╭──

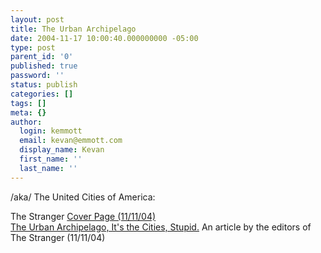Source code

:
 ```yaml
---
layout: post
title: The Urban Archipelago
date: 2004-11-17 10:00:40.000000000 -05:00
type: post
parent_id: '0'
published: true
password: ''
status: publish
categories: []
tags: []
meta: {}
author:
  login: kemmott
  email: kevan@emmott.com
  display_name: Kevan
  first_name: ''
  last_name: ''
---
```

<p>/aka/ The United Cities of America:</p>
<p>The Stranger <a href="http://www.thestranger.com/current/bigcover.html">Cover Page (11/11/04)</a><br />
<a href="http://www.thestranger.com/2004-11-11/feature.html">The Urban Archipelago, It's the Cities, Stupid.</a> An article by the editors of The Stranger (11/11/04)</p>
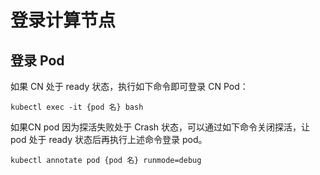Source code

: 登录计算节点
=======
## 登录 Pod
如果 CN 处于 ready 状态，执行如下命令即可登录 CN Pod：

```shell
kubectl exec -it {pod 名} bash
```

如果CN pod 因为探活失败处于 Crash 状态，可以通过如下命令关闭探活，让pod 处于 ready 状态后再执行上述命令登录 pod。

```shell
kubectl annotate pod {pod 名} runmode=debug
```
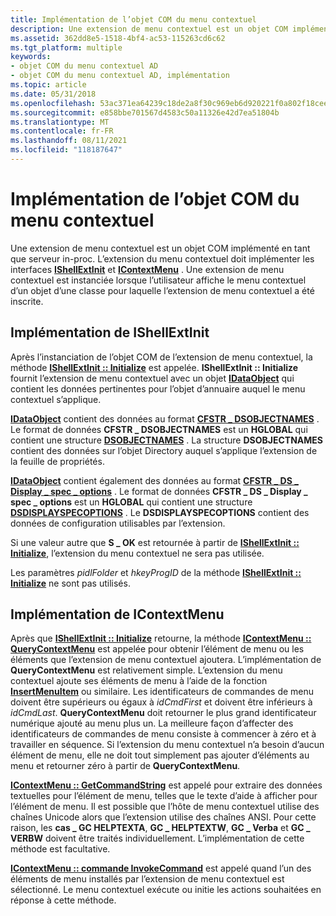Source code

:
 ```yaml
---
title: Implémentation de l’objet COM du menu contextuel
description: Une extension de menu contextuel est un objet COM implémenté en tant que serveur in-proc.
ms.assetid: 362dd8e5-1518-4bf4-ac53-115263cd6c62
ms.tgt_platform: multiple
keywords:
- objet COM du menu contextuel AD
- objet COM du menu contextuel AD, implémentation
ms.topic: article
ms.date: 05/31/2018
ms.openlocfilehash: 53ac371ea64239c18de2a8f30c969eb6d920221f0a802f18ceeebfef2c3991e8
ms.sourcegitcommit: e858bbe701567d4583c50a11326e42d7ea51804b
ms.translationtype: MT
ms.contentlocale: fr-FR
ms.lasthandoff: 08/11/2021
ms.locfileid: "118187647"
---
```

# <a name="implementing-the-context-menu-com-object"></a>Implémentation de l’objet COM du menu contextuel

Une extension de menu contextuel est un objet COM implémenté en tant que serveur in-proc. L’extension du menu contextuel doit implémenter les interfaces [**IShellExtInit**](/windows/win32/api/shobjidl_core/nn-shobjidl_core-ishellextinit) et [**IContextMenu**](/windows/win32/api/shobjidl_core/nn-shobjidl_core-icontextmenu) . Une extension de menu contextuel est instanciée lorsque l’utilisateur affiche le menu contextuel d’un objet d’une classe pour laquelle l’extension de menu contextuel a été inscrite.

## <a name="implementing-ishellextinit"></a>Implémentation de IShellExtInit

Après l’instanciation de l’objet COM de l’extension de menu contextuel, la méthode [**IShellExtInit :: Initialize**](/windows/win32/api/shobjidl_core/nf-shobjidl_core-ishellextinit-initialize) est appelée. **IShellExtInit :: Initialize** fournit l’extension de menu contextuel avec un objet [**IDataObject**](/windows/win32/api/objidl/nn-objidl-idataobject) qui contient les données pertinentes pour l’objet d’annuaire auquel le menu contextuel s’applique.

[**IDataObject**](/windows/win32/api/objidl/nn-objidl-idataobject) contient des données au format [**CFSTR \_ DSOBJECTNAMES**](/previous-versions/windows/desktop/mmc/cfstr-dsobjectnames-clipboard-format) . Le format de données **CFSTR \_ DSOBJECTNAMES** est un **HGLOBAL** qui contient une structure [**DSOBJECTNAMES**](/windows/desktop/api/Dsclient/ns-dsclient-dsobjectnames) . La structure **DSOBJECTNAMES** contient des données sur l’objet Directory auquel s’applique l’extension de la feuille de propriétés.

[**IDataObject**](/windows/win32/api/objidl/nn-objidl-idataobject) contient également des données au format [**CFSTR \_ DS \_ Display \_ spec \_ options**](cfstr-ds-display-spec-options.md) . Le format de données **CFSTR \_ DS \_ Display \_ spec \_ options** est un **HGLOBAL** qui contient une structure [**DSDISPLAYSPECOPTIONS**](/windows/desktop/api/Dsclient/ns-dsclient-dsdisplayspecoptions) . Le **DSDISPLAYSPECOPTIONS** contient des données de configuration utilisables par l’extension.

Si une valeur autre que **S \_ OK** est retournée à partir de [**IShellExtInit :: Initialize**](/windows/win32/api/shobjidl_core/nf-shobjidl_core-ishellextinit-initialize), l’extension du menu contextuel ne sera pas utilisée.

Les paramètres *pidlFolder* et *hkeyProgID* de la méthode [**IShellExtInit :: Initialize**](/windows/win32/api/shobjidl_core/nf-shobjidl_core-ishellextinit-initialize) ne sont pas utilisés.

## <a name="implementing-icontextmenu"></a>Implémentation de IContextMenu

Après que [**IShellExtInit :: Initialize**](/windows/win32/api/shobjidl_core/nf-shobjidl_core-ishellextinit-initialize) retourne, la méthode [**IContextMenu :: QueryContextMenu**](/windows/win32/api/shobjidl_core/nf-shobjidl_core-icontextmenu-querycontextmenu) est appelée pour obtenir l’élément de menu ou les éléments que l’extension de menu contextuel ajoutera. L’implémentation de **QueryContextMenu** est relativement simple. L’extension du menu contextuel ajoute ses éléments de menu à l’aide de la fonction [**InsertMenuItem**](/windows/win32/api/winuser/nf-winuser-insertmenuitema) ou similaire. Les identificateurs de commandes de menu doivent être supérieurs ou égaux à *idCmdFirst* et doivent être inférieurs à *idCmdLast*. **QueryContextMenu** doit retourner le plus grand identificateur numérique ajouté au menu plus un. La meilleure façon d’affecter des identificateurs de commandes de menu consiste à commencer à zéro et à travailler en séquence. Si l’extension du menu contextuel n’a besoin d’aucun élément de menu, elle ne doit tout simplement pas ajouter d’éléments au menu et retourner zéro à partir de **QueryContextMenu**.

[**IContextMenu :: GetCommandString**](/windows/win32/api/shobjidl_core/nf-shobjidl_core-icontextmenu-getcommandstring) est appelé pour extraire des données textuelles pour l’élément de menu, telles que le texte d’aide à afficher pour l’élément de menu. Il est possible que l’hôte de menu contextuel utilise des chaînes Unicode alors que l’extension utilise des chaînes ANSI. Pour cette raison, les **cas \_ GC HELPTEXTA**, **GC \_ HELPTEXTW**, **GC \_ Verba** et **GC \_ VERBW** doivent être traités individuellement. L’implémentation de cette méthode est facultative.

[**IContextMenu :: commande InvokeCommand**](/windows/win32/api/shobjidl_core/nf-shobjidl_core-icontextmenu-invokecommand) est appelé quand l’un des éléments de menu installés par l’extension de menu contextuel est sélectionné. Le menu contextuel exécute ou initie les actions souhaitées en réponse à cette méthode.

╰──

> _Task requirements_: Determine how many lines in the listing above hold the string "desktop", then write only the number.

> _Exercise response_: 2